## Assigned task
In the answer, each line from the top of the material through the line that contains "Represents a predicate." is restated exactly. No picture is given again.

## Records for processing

_ _ _ _

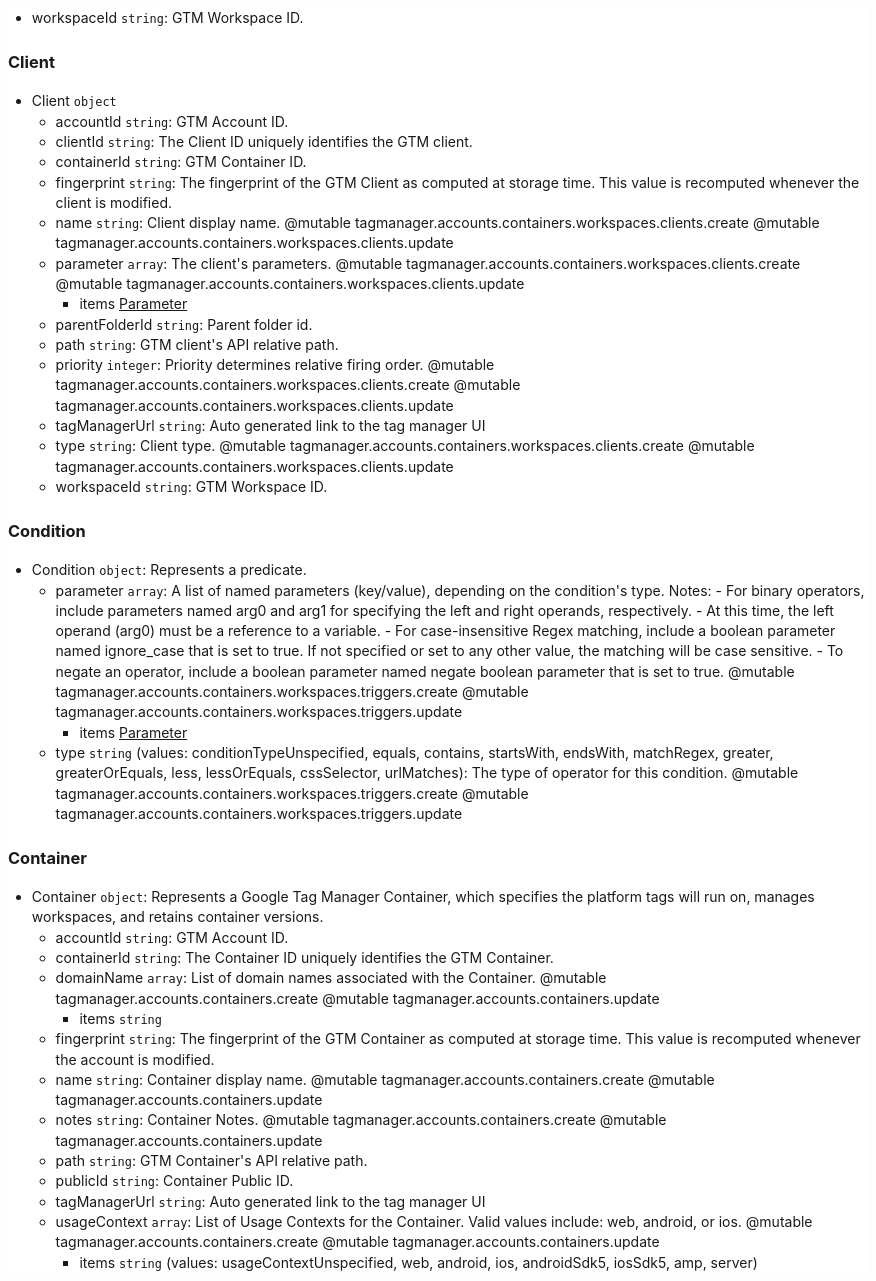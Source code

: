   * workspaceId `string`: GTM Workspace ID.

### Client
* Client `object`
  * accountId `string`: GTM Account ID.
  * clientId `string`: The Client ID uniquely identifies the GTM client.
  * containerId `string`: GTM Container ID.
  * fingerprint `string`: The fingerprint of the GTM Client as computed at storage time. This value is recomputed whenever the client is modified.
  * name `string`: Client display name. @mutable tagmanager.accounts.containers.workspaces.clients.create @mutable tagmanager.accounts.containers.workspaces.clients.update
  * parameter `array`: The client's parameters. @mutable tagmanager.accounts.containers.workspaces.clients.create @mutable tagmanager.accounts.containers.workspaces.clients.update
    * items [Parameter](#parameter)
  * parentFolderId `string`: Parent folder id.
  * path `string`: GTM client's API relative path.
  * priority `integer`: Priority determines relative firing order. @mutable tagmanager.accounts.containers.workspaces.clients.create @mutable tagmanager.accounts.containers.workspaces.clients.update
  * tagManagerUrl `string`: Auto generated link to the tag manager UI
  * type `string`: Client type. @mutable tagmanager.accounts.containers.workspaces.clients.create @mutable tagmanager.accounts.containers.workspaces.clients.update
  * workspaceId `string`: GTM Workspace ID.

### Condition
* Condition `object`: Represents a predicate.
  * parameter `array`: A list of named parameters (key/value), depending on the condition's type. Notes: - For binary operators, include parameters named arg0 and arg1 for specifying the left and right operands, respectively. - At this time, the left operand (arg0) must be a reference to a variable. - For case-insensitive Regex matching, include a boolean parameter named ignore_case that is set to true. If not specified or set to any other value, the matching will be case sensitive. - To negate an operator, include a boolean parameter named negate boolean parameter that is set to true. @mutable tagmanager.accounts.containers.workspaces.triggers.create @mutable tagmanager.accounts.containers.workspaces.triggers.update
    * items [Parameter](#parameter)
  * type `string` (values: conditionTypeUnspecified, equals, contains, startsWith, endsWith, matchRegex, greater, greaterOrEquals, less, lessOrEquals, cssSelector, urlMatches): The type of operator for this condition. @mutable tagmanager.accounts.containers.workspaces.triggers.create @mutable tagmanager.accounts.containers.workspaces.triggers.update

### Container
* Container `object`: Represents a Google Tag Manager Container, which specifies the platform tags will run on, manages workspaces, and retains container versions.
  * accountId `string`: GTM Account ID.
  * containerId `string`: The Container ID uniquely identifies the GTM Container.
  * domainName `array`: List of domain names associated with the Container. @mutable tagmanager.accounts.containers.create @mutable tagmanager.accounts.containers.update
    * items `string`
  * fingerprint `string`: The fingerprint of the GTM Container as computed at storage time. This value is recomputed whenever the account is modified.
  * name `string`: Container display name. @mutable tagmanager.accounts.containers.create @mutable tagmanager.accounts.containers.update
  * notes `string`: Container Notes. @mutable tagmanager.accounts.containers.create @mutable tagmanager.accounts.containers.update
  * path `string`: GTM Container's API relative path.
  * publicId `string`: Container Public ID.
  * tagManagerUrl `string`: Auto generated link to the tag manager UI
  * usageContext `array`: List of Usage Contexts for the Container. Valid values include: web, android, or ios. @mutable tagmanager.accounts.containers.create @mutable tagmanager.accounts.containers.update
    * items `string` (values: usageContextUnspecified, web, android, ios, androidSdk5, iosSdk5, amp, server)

_ _ _ _

## Solution for this task
Source code

:   * workspaceId `string`: GTM Workspace ID.

### Client
* Client `object`
  * accountId `string`: GTM Account ID.
  * clientId `string`: The Client ID uniquely identifies the GTM client.
  * containerId `string`: GTM Container ID.
  * fingerprint `string`: The fingerprint of the GTM Client as computed at storage time. This value is recomputed whenever the client is modified.
  * name `string`: Client display name. @mutable tagmanager.accounts.containers.workspaces.clients.create @mutable tagmanager.accounts.containers.workspaces.clients.update
  * parameter `array`: The client's parameters. @mutable tagmanager.accounts.containers.workspaces.clients.create @mutable tagmanager.accounts.containers.workspaces.clients.update
    * items [Parameter](#parameter)
  * parentFolderId `string`: Parent folder id.
  * path `string`: GTM client's API relative path.
  * priority `integer`: Priority determines relative firing order. @mutable tagmanager.accounts.containers.workspaces.clients.create @mutable tagmanager.accounts.containers.workspaces.clients.update
  * tagManagerUrl `string`: Auto generated link to the tag manager UI
  * type `string`: Client type. @mutable tagmanager.accounts.containers.workspaces.clients.create @mutable tagmanager.accounts.containers.workspaces.clients.update
  * workspaceId `string`: GTM Workspace ID.

### Condition
* Condition `object`: Represents a predicate.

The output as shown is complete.